Why 2 MB?
2 MB is a frequent upload limit on platforms that want generous quality but still need to manage storage costs at scale — many marketplace listings (Amazon seller photos for higher tiers, real estate listing platforms, vehicle marketplaces), travel and dating profile pictures, and high-resolution document scan portals (medical record uploads, legal document submission systems).
2 MB is also a common self-imposed limit for print-related workflows where the source file needs to be high enough resolution for a small print run but still email-able or uploadable through a standard form.
Common use cases
- Marketplace product photography (Amazon, real estate, autos)

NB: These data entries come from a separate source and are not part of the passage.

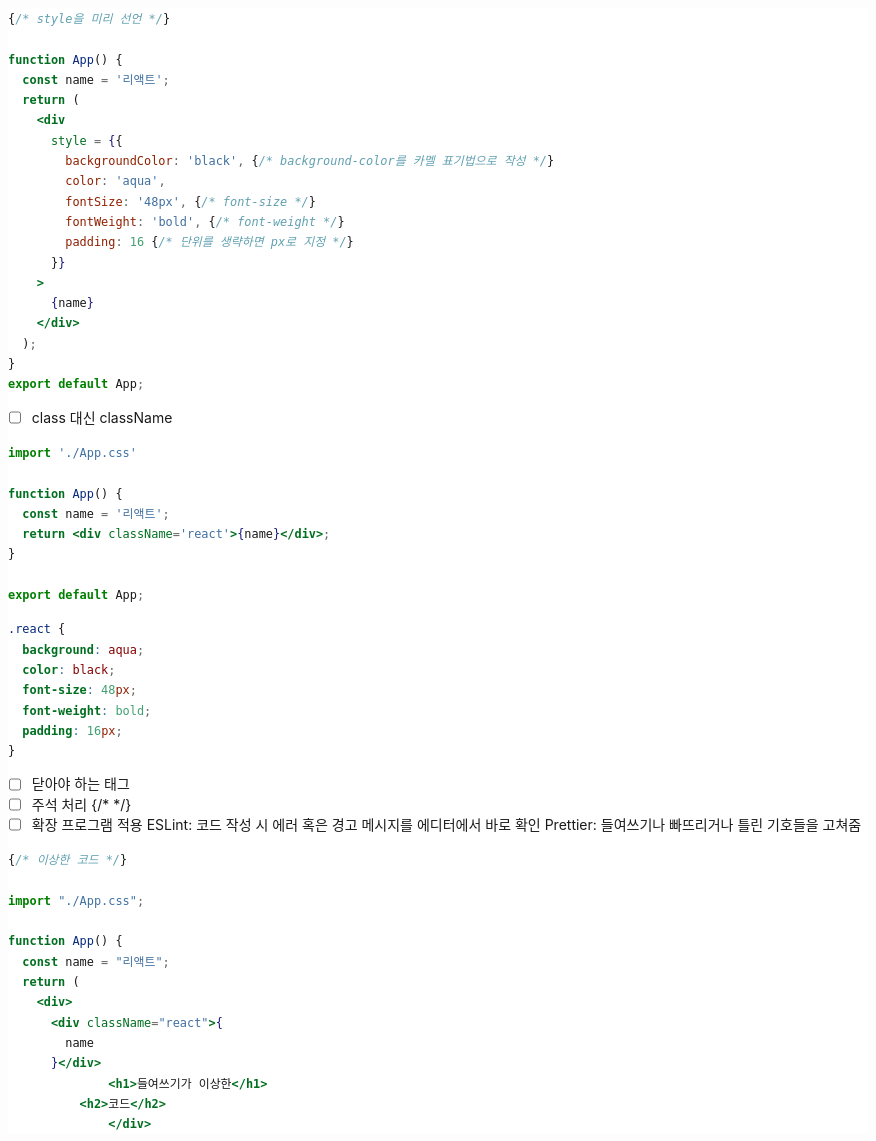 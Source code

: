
 ```jsx
{/* style을 미리 선언 */}

function App() {
  const name = '리액트';
  return (
    <div
      style = {{
        backgroundColor: 'black', {/* background-color를 카멜 표기법으로 작성 */}
        color: 'aqua',
        fontSize: '48px', {/* font-size */}
        fontWeight: 'bold', {/* font-weight */}
        padding: 16 {/* 단위를 생략하면 px로 지정 */}
      }}
    >
      {name}
    </div>
  );
}
export default App;
```

- [ ]  class 대신 className

```jsx
import './App.css'

function App() {
  const name = '리액트';
  return <div className='react'>{name}</div>;
}

export default App;
```

```css
.react {
  background: aqua;
  color: black;
  font-size: 48px;
  font-weight: bold;
  padding: 16px;
}
```

- [ ]  닫아야 하는 태그
- [ ]  주석 처리
{/* */}
- [ ]  확장 프로그램 적용
ESLint: 코드 작성 시 에러 혹은 경고 메시지를 에디터에서 바로 확인
Prettier: 들여쓰기나 빠뜨리거나 틀린 기호들을 고쳐줌

```jsx
{/* 이상한 코드 */}

import "./App.css";

function App() {
  const name = "리액트";
  return (
    <div>
      <div className="react">{
        name
      }</div>
              <h1>들여쓰기가 이상한</h1>
          <h2>코드</h2>
              </div>
```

- Travel, dating, and lifestyle platform profile photos
- High-resolution medical and legal document scans
- Press kit submissions with strict but generous limits
- Small-run print-ready file submissions
Tips for compressing to 2 MB
- 2 MB is enough to preserve almost any image at very high quality. Reduction is usually achieved without visible loss.
- For real-estate or product photography, keep the longer dimension at 2500–3000 pixels — that's print-quality detail and easily fits under 2 MB with good compression.
- If you're submitting print-ready work, ask the printer whether they prefer TIFF or PNG — JPG at 2 MB is fine for digital use but not always ideal for print.
Frequently asked questions
How do I compress an image to 2 MB?
Drop your image into the tool above. It compresses automatically using JPEG quality reduction (and dimension scaling if needed). Nothing is uploaded — everything runs in your browser.
Does compressing to 2 MB reduce quality?
Some quality reduction is unavoidable when targeting small sizes. The tool uses a binary search to find the highest possible quality that fits under your target. For most photos at 2 MB, the result looks identical at normal viewing sizes.
Is this safe? Where do my photos go?
Your photos never leave your device. Compression runs entirely in your browser using the Canvas API in a Web Worker. There is no server upload, no storage, no logging.
Can I compress PNG to JPG to save space?
Yes — choose JPG in the output format selector. JPG compresses photos far more efficiently than PNG. Keep PNG only if your image has sharp text, line art, or transparency.